▸ Data extract:
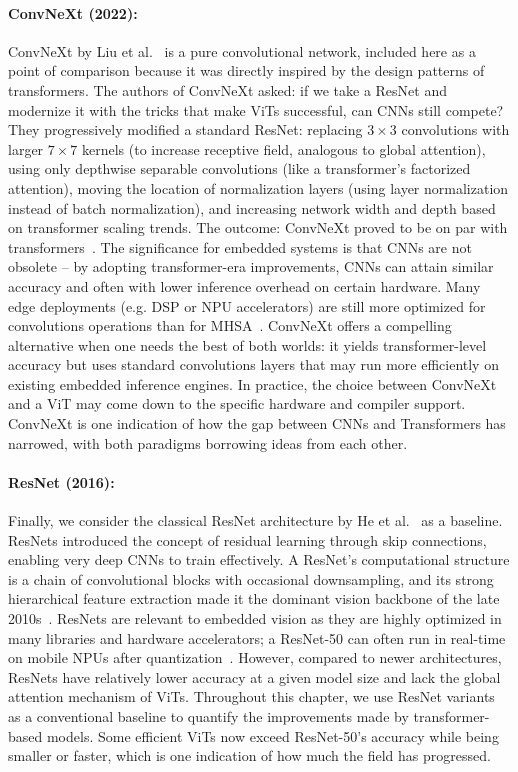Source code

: \documentclass[runningheads,a4paper]{llncs}
\begin{document}
\paragraph{ConvNeXt (2022):} ConvNeXt by Liu et al.~\cite{liu2022convnext} is a pure convolutional network, included here as a point of comparison because it was directly inspired by the design patterns of transformers. The authors of ConvNeXt asked: if we take a ResNet and modernize it with the tricks that make ViTs successful, can CNNs still compete? They progressively modified a standard ResNet: replacing $3\times3$ convolutions with larger $7\times7$ kernels (to increase receptive field, analogous to global attention), using only depthwise separable convolutions (like a transformer’s factorized attention), moving the location of normalization layers (using layer normalization instead of batch normalization), and increasing network width and depth based on transformer scaling trends. The outcome: ConvNeXt proved to be on par with transformers~\cite{liu2022convnext}. The significance for embedded systems is that CNNs are not obsolete – by adopting transformer-era improvements, CNNs can attain similar accuracy and often with lower inference overhead on certain hardware. Many edge deployments (e.g. DSP or NPU accelerators) are still more optimized for convolutions operations than for MHSA~\cite{Zhao2025H4HNAS,LiPaolieriGolubchik2025,Quadric2023ViT}. ConvNeXt offers a compelling alternative when one needs the best of both worlds: it yields transformer-level accuracy but uses standard convolutions layers that may run more efficiently on existing embedded inference engines. In practice, the choice between ConvNeXt and a ViT may come down to the specific hardware and compiler support. ConvNeXt is one indication of how the gap between CNNs and Transformers has narrowed, with both paradigms borrowing ideas from each other.

\paragraph{ResNet (2016):} Finally, we consider the classical ResNet architecture by He et al.~\cite{he2016resnet} as a baseline. ResNets introduced the concept of residual learning through skip connections, enabling very deep CNNs to train effectively. A ResNet’s computational structure is a chain of convolutional blocks with occasional downsampling, and its strong hierarchical feature extraction made it the dominant vision backbone of the late 2010s~\cite{he2016resnet}. ResNets are relevant to embedded vision as they are highly optimized in many libraries and hardware accelerators; a ResNet-50 can often run in real-time on mobile NPUs after quantization~\cite{ignatov2021ai_benchmark,android2025optimization}. However, compared to newer architectures, ResNets have relatively lower accuracy at a given model size and lack the global attention mechanism of ViTs. Throughout this chapter, we use ResNet variants as a conventional baseline to quantify the improvements made by transformer-based models. Some efficient ViTs now exceed ResNet-50's accuracy while being smaller or faster, which is one indication of how much the field has progressed.
\end{document}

▸ Activity: Write out the entries above verbatim; the pictures do not belong in your copy.

▸ Answer below:
Source code

: \documentclass[runningheads,a4paper]{llncs}
\begin{document}
\paragraph{ConvNeXt (2022):} ConvNeXt by Liu et al.~\cite{liu2022convnext} is a pure convolutional network, included here as a point of comparison because it was directly inspired by the design patterns of transformers. The authors of ConvNeXt asked: if we take a ResNet and modernize it with the tricks that make ViTs successful, can CNNs still compete? They progressively modified a standard ResNet: replacing $3\times3$ convolutions with larger $7\times7$ kernels (to increase receptive field, analogous to global attention), using only depthwise separable convolutions (like a transformer’s factorized attention), moving the location of normalization layers (using layer normalization instead of batch normalization), and increasing network width and depth based on transformer scaling trends. The outcome: ConvNeXt proved to be on par with transformers~\cite{liu2022convnext}. The significance for embedded systems is that CNNs are not obsolete – by adopting transformer-era improvements, CNNs can attain similar accuracy and often with lower inference overhead on certain hardware. Many edge deployments (e.g. DSP or NPU accelerators) are still more optimized for convolutions operations than for MHSA~\cite{Zhao2025H4HNAS,LiPaolieriGolubchik2025,Quadric2023ViT}. ConvNeXt offers a compelling alternative when one needs the best of both worlds: it yields transformer-level accuracy but uses standard convolutions layers that may run more efficiently on existing embedded inference engines. In practice, the choice between ConvNeXt and a ViT may come down to the specific hardware and compiler support. ConvNeXt is one indication of how the gap between CNNs and Transformers has narrowed, with both paradigms borrowing ideas from each other.

\paragraph{ResNet (2016):} Finally, we consider the classical ResNet architecture by He et al.~\cite{he2016resnet} as a baseline. ResNets introduced the concept of residual learning through skip connections, enabling very deep CNNs to train effectively. A ResNet’s computational structure is a chain of convolutional blocks with occasional downsampling, and its strong hierarchical feature extraction made it the dominant vision backbone of the late 2010s~\cite{he2016resnet}. ResNets are relevant to embedded vision as they are highly optimized in many libraries and hardware accelerators; a ResNet-50 can often run in real-time on mobile NPUs after quantization~\cite{ignatov2021ai_benchmark,android2025optimization}. However, compared to newer architectures, ResNets have relatively lower accuracy at a given model size and lack the global attention mechanism of ViTs. Throughout this chapter, we use ResNet variants as a conventional baseline to quantify the improvements made by transformer-based models. Some efficient ViTs now exceed ResNet-50's accuracy while being smaller or faster, which is one indication of how much the field has progressed.
\end{document}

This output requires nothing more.